What Can You Do With an Engineering Degree? 12 Careers Inside and Outside Engineering
TL;DR
• Your engineering degree doesn't box you into traditional engineering. It opens doors to software, data science, product management, consulting, finance, and operations roles paying $80,000 to $160,000+.
• We're breaking down 12 career paths that hire engineering grads, what each one actually pays, and which fields are growing fastest through 2034.
• Consulting firms, investment banks, and tech companies actively recruit engineers for non-engineering positions. You're more in demand than you probably think.
• The analytical thinking and problem-solving skills you've built transfer to basically every high-paying industry out there.
Externships are short, remote professional experience programs where you work on real projects with real companies. An Externship in operational strategy with Amazon, data analytics with Beats by Dre, or product innovation with BeReal gives you resume-ready project experience before you graduate. Explore all Externships.
Why Is an Engineering Degree One of the Most Versatile Majors?
The Skills That Make Engineers Employable Everywhere
Nobody tells you this in your intro to circuits class. The specific formulas you memorized? They matter way less than the way engineering trained you to think.
You've spent years learning structured problem-solving, quantitative analysis, systems thinking, and how to ship projects under tight constraints. Those are the exact skills consulting firms, tech companies, and banks screen for in every candidate they interview.

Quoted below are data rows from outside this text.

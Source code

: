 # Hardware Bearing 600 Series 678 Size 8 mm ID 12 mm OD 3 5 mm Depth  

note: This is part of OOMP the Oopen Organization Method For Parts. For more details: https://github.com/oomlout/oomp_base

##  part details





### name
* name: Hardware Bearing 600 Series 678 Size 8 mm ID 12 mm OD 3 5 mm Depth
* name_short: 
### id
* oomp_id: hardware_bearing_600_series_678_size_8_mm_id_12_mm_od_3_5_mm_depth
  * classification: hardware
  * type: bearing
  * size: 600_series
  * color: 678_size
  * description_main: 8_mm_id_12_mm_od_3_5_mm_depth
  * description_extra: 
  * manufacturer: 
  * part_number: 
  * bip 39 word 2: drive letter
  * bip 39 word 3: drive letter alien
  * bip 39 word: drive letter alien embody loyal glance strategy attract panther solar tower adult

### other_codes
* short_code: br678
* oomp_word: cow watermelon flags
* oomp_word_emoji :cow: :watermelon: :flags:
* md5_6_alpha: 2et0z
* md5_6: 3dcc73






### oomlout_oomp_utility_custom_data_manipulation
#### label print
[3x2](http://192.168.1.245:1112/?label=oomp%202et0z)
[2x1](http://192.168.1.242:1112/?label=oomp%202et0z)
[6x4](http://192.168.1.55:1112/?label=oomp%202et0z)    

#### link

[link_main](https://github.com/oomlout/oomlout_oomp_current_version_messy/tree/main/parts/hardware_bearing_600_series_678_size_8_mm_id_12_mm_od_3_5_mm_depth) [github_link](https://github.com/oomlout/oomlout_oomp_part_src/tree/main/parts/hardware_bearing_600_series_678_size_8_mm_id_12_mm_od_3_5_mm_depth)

And the numbers back this up. According to NACE, engineering grads from the Class of 2026 are projected to earn an average starting salary of $81,198. That's the highest of any bachelor's degree category. Not because every engineering grad stays in engineering. It's because employers in every industry recognize what that degree actually signals: you can handle complexity, learn fast, and deliver under pressure.

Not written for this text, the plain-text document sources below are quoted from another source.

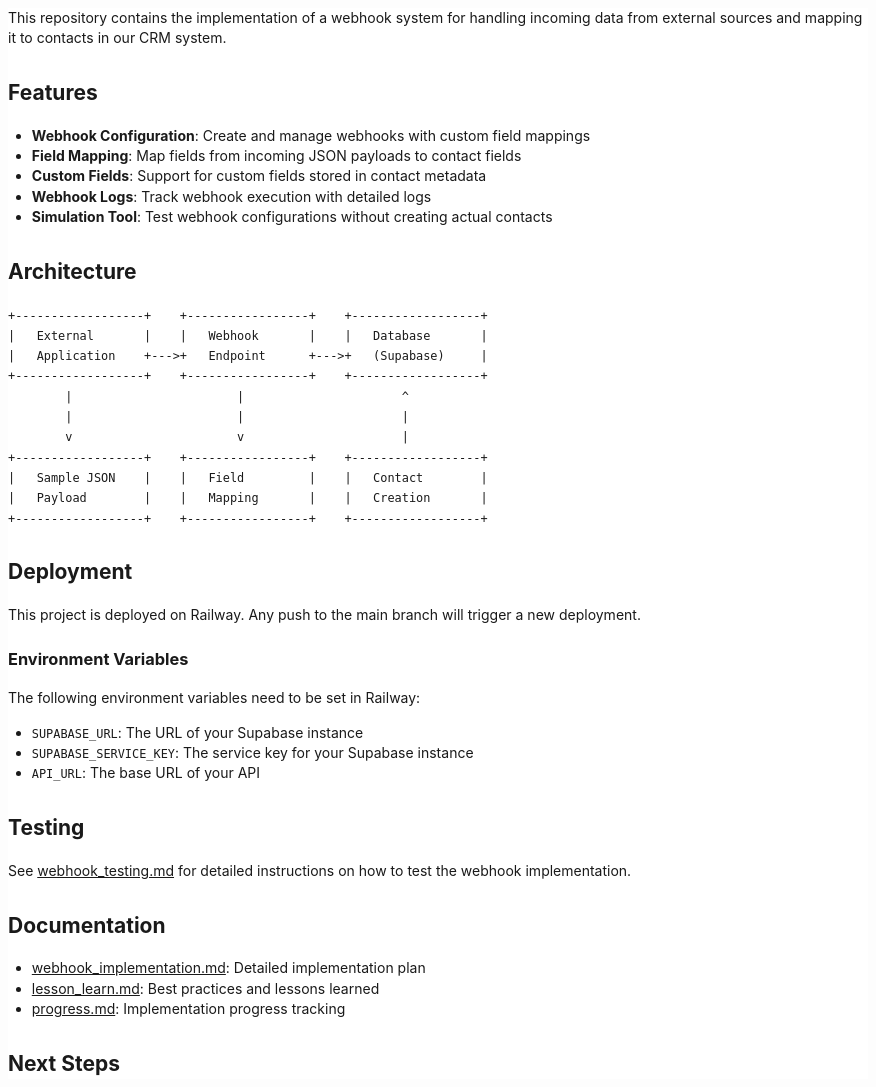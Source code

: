 This repository contains the implementation of a webhook system for handling incoming data from external sources and mapping it to contacts in our CRM system.

## Features

- **Webhook Configuration**: Create and manage webhooks with custom field mappings
- **Field Mapping**: Map fields from incoming JSON payloads to contact fields
- **Custom Fields**: Support for custom fields stored in contact metadata
- **Webhook Logs**: Track webhook execution with detailed logs
- **Simulation Tool**: Test webhook configurations without creating actual contacts

## Architecture

```
+------------------+    +-----------------+    +------------------+
|   External       |    |   Webhook       |    |   Database       |
|   Application    +--->+   Endpoint      +--->+   (Supabase)     |
+------------------+    +-----------------+    +------------------+
        |                       |                      ^
        |                       |                      |
        v                       v                      |
+------------------+    +-----------------+    +------------------+
|   Sample JSON    |    |   Field         |    |   Contact        |
|   Payload        |    |   Mapping       |    |   Creation       |
+------------------+    +-----------------+    +------------------+
```

## Deployment

This project is deployed on Railway. Any push to the main branch will trigger a new deployment.

### Environment Variables

The following environment variables need to be set in Railway:

- `SUPABASE_URL`: The URL of your Supabase instance
- `SUPABASE_SERVICE_KEY`: The service key for your Supabase instance
- `API_URL`: The base URL of your API

## Testing

See [webhook_testing.md](webhook_testing.md) for detailed instructions on how to test the webhook implementation.

## Documentation

- [webhook_implementation.md](frontend/src/components/webhook/webhook_implementation.md): Detailed implementation plan
- [lesson_learn.md](lesson_learn.md): Best practices and lessons learned
- [progress.md](progress.md): Implementation progress tracking

## Next Steps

If you're coming from a CS background, our computer science degree career guide goes deeper on those specific pathways. But honestly, the engineering degree reaches further than most people realize. Students from more than 100 different majors participate in Externships, and engineering majors consistently branch into the widest variety of career paths we see.

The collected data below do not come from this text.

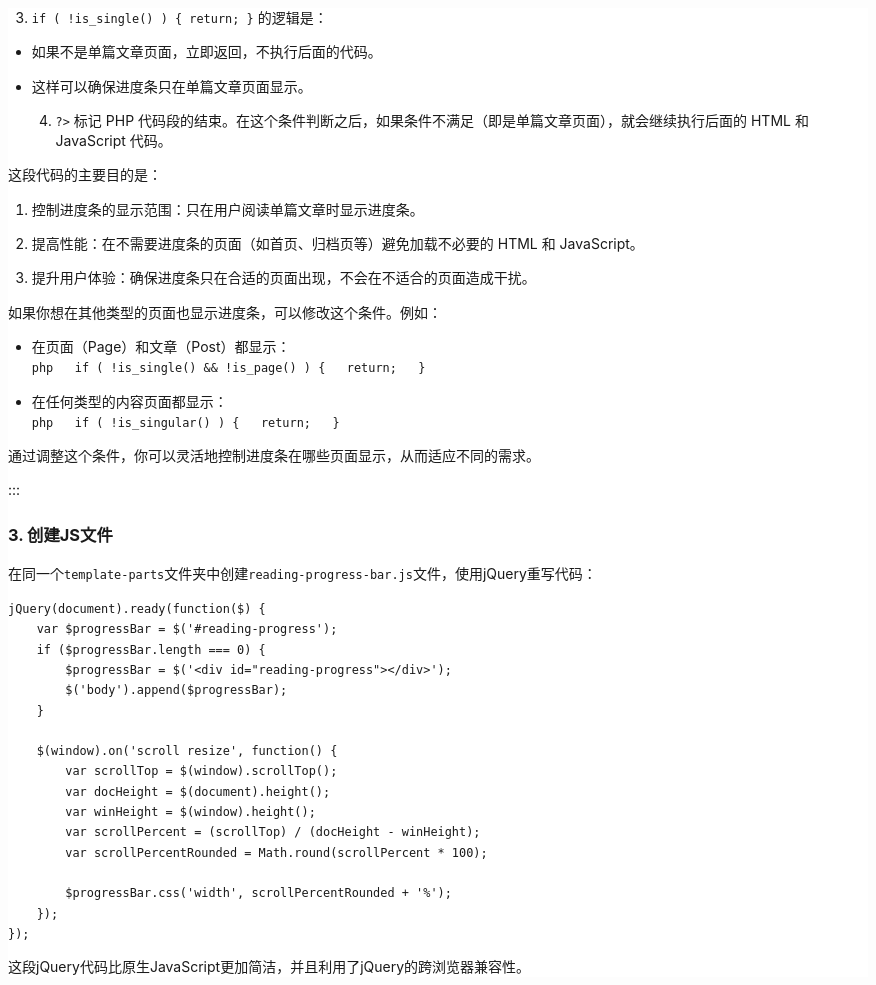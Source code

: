   3. `if ( !is_single() ) { return; }` 的逻辑是：  
- 如果不是单篇文章页面，立即返回，不执行后面的代码。  
- 这样可以确保进度条只在单篇文章页面显示。

  4. `?>` 标记 PHP 代码段的结束。在这个条件判断之后，如果条件不满足（即是单篇文章页面），就会继续执行后面的 HTML 和 JavaScript 代码。

这段代码的主要目的是：

  1. 控制进度条的显示范围：只在用户阅读单篇文章时显示进度条。

  2. 提高性能：在不需要进度条的页面（如首页、归档页等）避免加载不必要的 HTML 和 JavaScript。

  3. 提升用户体验：确保进度条只在合适的页面出现，不会在不适合的页面造成干扰。

如果你想在其他类型的页面也显示进度条，可以修改这个条件。例如：

  * 在页面（Page）和文章（Post）都显示：  
`php  
if ( !is_single() && !is_page() ) {  
return;  
}`

  * 在任何类型的内容页面都显示：  
`php  
if ( !is_singular() ) {  
return;  
}`

通过调整这个条件，你可以灵活地控制进度条在哪些页面显示，从而适应不同的需求。

:::

### 3\. 创建JS文件

在同一个`template-parts`文件夹中创建`reading-progress-bar.js`文件，使用jQuery重写代码：

    
    
    jQuery(document).ready(function($) {
        var $progressBar = $('#reading-progress');
        if ($progressBar.length === 0) {
            $progressBar = $('<div id="reading-progress"></div>');
            $('body').append($progressBar);
        }
    
        $(window).on('scroll resize', function() {
            var scrollTop = $(window).scrollTop();
            var docHeight = $(document).height();
            var winHeight = $(window).height();
            var scrollPercent = (scrollTop) / (docHeight - winHeight);
            var scrollPercentRounded = Math.round(scrollPercent * 100);
    
            $progressBar.css('width', scrollPercentRounded + '%');
        });
    });
    

这段jQuery代码比原生JavaScript更加简洁，并且利用了jQuery的跨浏览器兼容性。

What Jobs Can You Get With an Engineering Degree?
So what can you do with an engineering degree? The short answer: pretty much anything that rewards analytical thinking and a structured approach to messy problems. Here are 12 paths that regularly hire engineering grads, from the expected to the genuinely surprising.
Software Engineer
You don't need a CS degree for this. Mechanical, electrical, chemical, and industrial engineers make the switch all the time through bootcamps, self-study, or learning on the job. The BLS reports a median annual wage of $133,080, with 15% job growth projected from 2024 to 2034. That's roughly 129,200 new openings per year. It's one of the most accessible high-paying pivots for any engineering grad.
Data Scientist / Data Analyst
Engineers already have the math, stats, and logical reasoning data science demands. Pick up Python and SQL, and you're competitive for most entry-level data roles right away. The BLS puts the median salary at $112,590 for data scientists, with 34% growth projected through 2034. That's one of the fastest-growing occupations in the entire economy. Our data analyst internship guide covers practical next steps if you're exploring this direction.

Product Manager
This is where technical depth meets business strategy. Engineers are the number-one pipeline into PM roles at major tech companies, and for good reason. You understand how products get built, so you can talk to both engineering and business teams in ways most candidates simply can't. Median compensation sits around $130,000 to $150,000 at mid-level, with senior PMs at large tech firms clearing well above $200,000 (Glassdoor, 2025).
Management Consultant
McKinsey, BCG, and Bain actively recruit engineering grads. They want that structured analytical brain. The BLS puts the median salary for management analysts at $101,190, with 9% growth through 2034. But here's where it gets interesting: the real earnings jump happens post-MBA, where total comp at top firms regularly clears $200,000 within a few years.
Quantitative Finance / Financial Engineer
So you love math and probability theory doesn't scare you? Quant finance could be the highest-paying path available to you. Roles at hedge funds and investment banks pay $150,000 to $300,000+ for experienced professionals. Engineers with strong backgrounds in linear algebra, stochastic calculus, and languages like Python and C++ are exactly who these firms want. For more on finance career options, check out our finance degree career guide.
Mechanical / Civil / Electrical Engineer (Traditional)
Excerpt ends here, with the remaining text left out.